- [ASSIGNMENT] For the material below, return exactly the lines starting at the line containing "the differences between" and ending at the line containing "evidence used to", both ends included, and no others.

- [RECORDS TO USE]
_ _ _ _ _
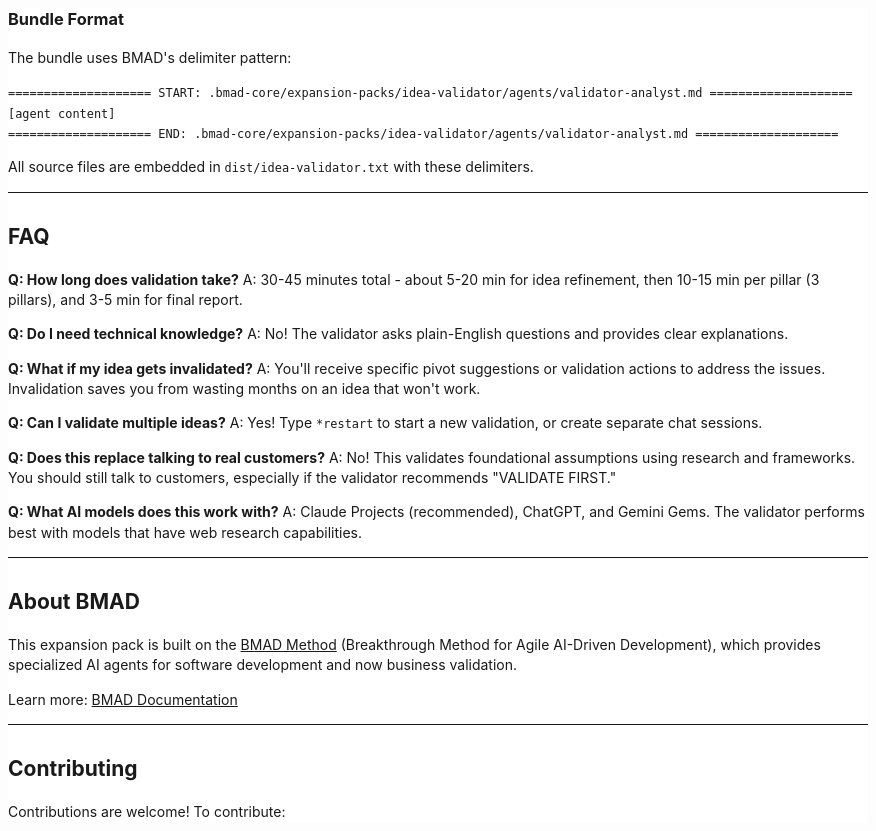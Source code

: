 ### Bundle Format

The bundle uses BMAD's delimiter pattern:

```
==================== START: .bmad-core/expansion-packs/idea-validator/agents/validator-analyst.md ====================
[agent content]
==================== END: .bmad-core/expansion-packs/idea-validator/agents/validator-analyst.md ====================
```

All source files are embedded in `dist/idea-validator.txt` with these delimiters.

---

## FAQ

**Q: How long does validation take?**
A: 30-45 minutes total - about 5-20 min for idea refinement, then 10-15 min per pillar (3 pillars), and 3-5 min for final report.

**Q: Do I need technical knowledge?**
A: No! The validator asks plain-English questions and provides clear explanations.

**Q: What if my idea gets invalidated?**
A: You'll receive specific pivot suggestions or validation actions to address the issues. Invalidation saves you from wasting months on an idea that won't work.

**Q: Can I validate multiple ideas?**
A: Yes! Type `*restart` to start a new validation, or create separate chat sessions.

**Q: Does this replace talking to real customers?**
A: No! This validates foundational assumptions using research and frameworks. You should still talk to customers, especially if the validator recommends "VALIDATE FIRST."

**Q: What AI models does this work with?**
A: Claude Projects (recommended), ChatGPT, and Gemini Gems. The validator performs best with models that have web research capabilities.

---

## About BMAD

This expansion pack is built on the [BMAD Method](https://github.com/bmadcode/BMAD-METHOD) (Breakthrough Method for Agile AI-Driven Development), which provides specialized AI agents for software development and now business validation.

Learn more: [BMAD Documentation](https://bmadcodes.com)

---

## Contributing

Contributions are welcome! To contribute:
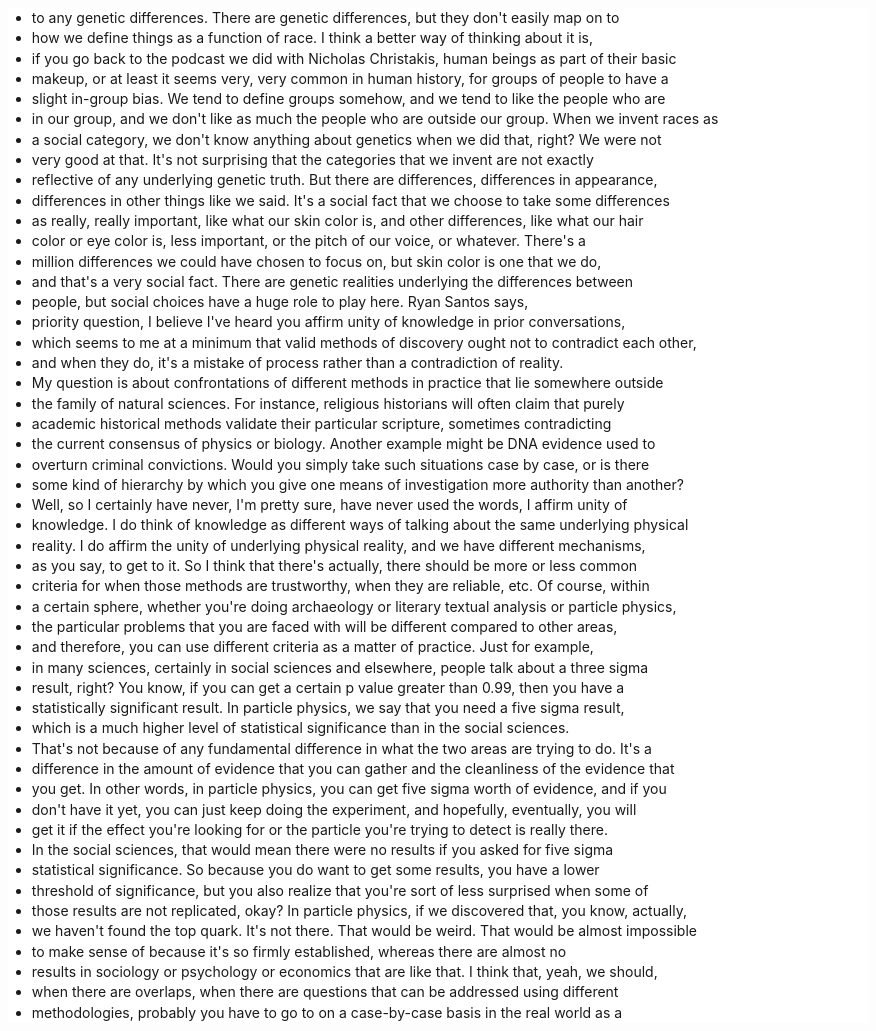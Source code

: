 *  to any genetic differences. There are genetic differences, but they don't easily map on to
*  how we define things as a function of race. I think a better way of thinking about it is,
*  if you go back to the podcast we did with Nicholas Christakis, human beings as part of their basic
*  makeup, or at least it seems very, very common in human history, for groups of people to have a
*  slight in-group bias. We tend to define groups somehow, and we tend to like the people who are
*  in our group, and we don't like as much the people who are outside our group. When we invent races as
*  a social category, we don't know anything about genetics when we did that, right? We were not
*  very good at that. It's not surprising that the categories that we invent are not exactly
*  reflective of any underlying genetic truth. But there are differences, differences in appearance,
*  differences in other things like we said. It's a social fact that we choose to take some differences
*  as really, really important, like what our skin color is, and other differences, like what our hair
*  color or eye color is, less important, or the pitch of our voice, or whatever. There's a
*  million differences we could have chosen to focus on, but skin color is one that we do,
*  and that's a very social fact. There are genetic realities underlying the differences between
*  people, but social choices have a huge role to play here. Ryan Santos says,
*  priority question, I believe I've heard you affirm unity of knowledge in prior conversations,
*  which seems to me at a minimum that valid methods of discovery ought not to contradict each other,
*  and when they do, it's a mistake of process rather than a contradiction of reality.
*  My question is about confrontations of different methods in practice that lie somewhere outside
*  the family of natural sciences. For instance, religious historians will often claim that purely
*  academic historical methods validate their particular scripture, sometimes contradicting
*  the current consensus of physics or biology. Another example might be DNA evidence used to
*  overturn criminal convictions. Would you simply take such situations case by case, or is there
*  some kind of hierarchy by which you give one means of investigation more authority than another?
*  Well, so I certainly have never, I'm pretty sure, have never used the words, I affirm unity of
*  knowledge. I do think of knowledge as different ways of talking about the same underlying physical
*  reality. I do affirm the unity of underlying physical reality, and we have different mechanisms,
*  as you say, to get to it. So I think that there's actually, there should be more or less common
*  criteria for when those methods are trustworthy, when they are reliable, etc. Of course, within
*  a certain sphere, whether you're doing archaeology or literary textual analysis or particle physics,
*  the particular problems that you are faced with will be different compared to other areas,
*  and therefore, you can use different criteria as a matter of practice. Just for example,
*  in many sciences, certainly in social sciences and elsewhere, people talk about a three sigma
*  result, right? You know, if you can get a certain p value greater than 0.99, then you have a
*  statistically significant result. In particle physics, we say that you need a five sigma result,
*  which is a much higher level of statistical significance than in the social sciences.
*  That's not because of any fundamental difference in what the two areas are trying to do. It's a
*  difference in the amount of evidence that you can gather and the cleanliness of the evidence that
*  you get. In other words, in particle physics, you can get five sigma worth of evidence, and if you
*  don't have it yet, you can just keep doing the experiment, and hopefully, eventually, you will
*  get it if the effect you're looking for or the particle you're trying to detect is really there.
*  In the social sciences, that would mean there were no results if you asked for five sigma
*  statistical significance. So because you do want to get some results, you have a lower
*  threshold of significance, but you also realize that you're sort of less surprised when some of
*  those results are not replicated, okay? In particle physics, if we discovered that, you know, actually,
*  we haven't found the top quark. It's not there. That would be weird. That would be almost impossible
*  to make sense of because it's so firmly established, whereas there are almost no
*  results in sociology or psychology or economics that are like that. I think that, yeah, we should,
*  when there are overlaps, when there are questions that can be addressed using different
*  methodologies, probably you have to go to on a case-by-case basis in the real world as a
_ _ _ _ _
- [YOUR RESPONSE]
*  and that's a very social fact. There are genetic realities underlying the differences between
*  people, but social choices have a huge role to play here. Ryan Santos says,
*  priority question, I believe I've heard you affirm unity of knowledge in prior conversations,
*  which seems to me at a minimum that valid methods of discovery ought not to contradict each other,
*  and when they do, it's a mistake of process rather than a contradiction of reality.
*  My question is about confrontations of different methods in practice that lie somewhere outside
*  the family of natural sciences. For instance, religious historians will often claim that purely
*  academic historical methods validate their particular scripture, sometimes contradicting
*  the current consensus of physics or biology. Another example might be DNA evidence used to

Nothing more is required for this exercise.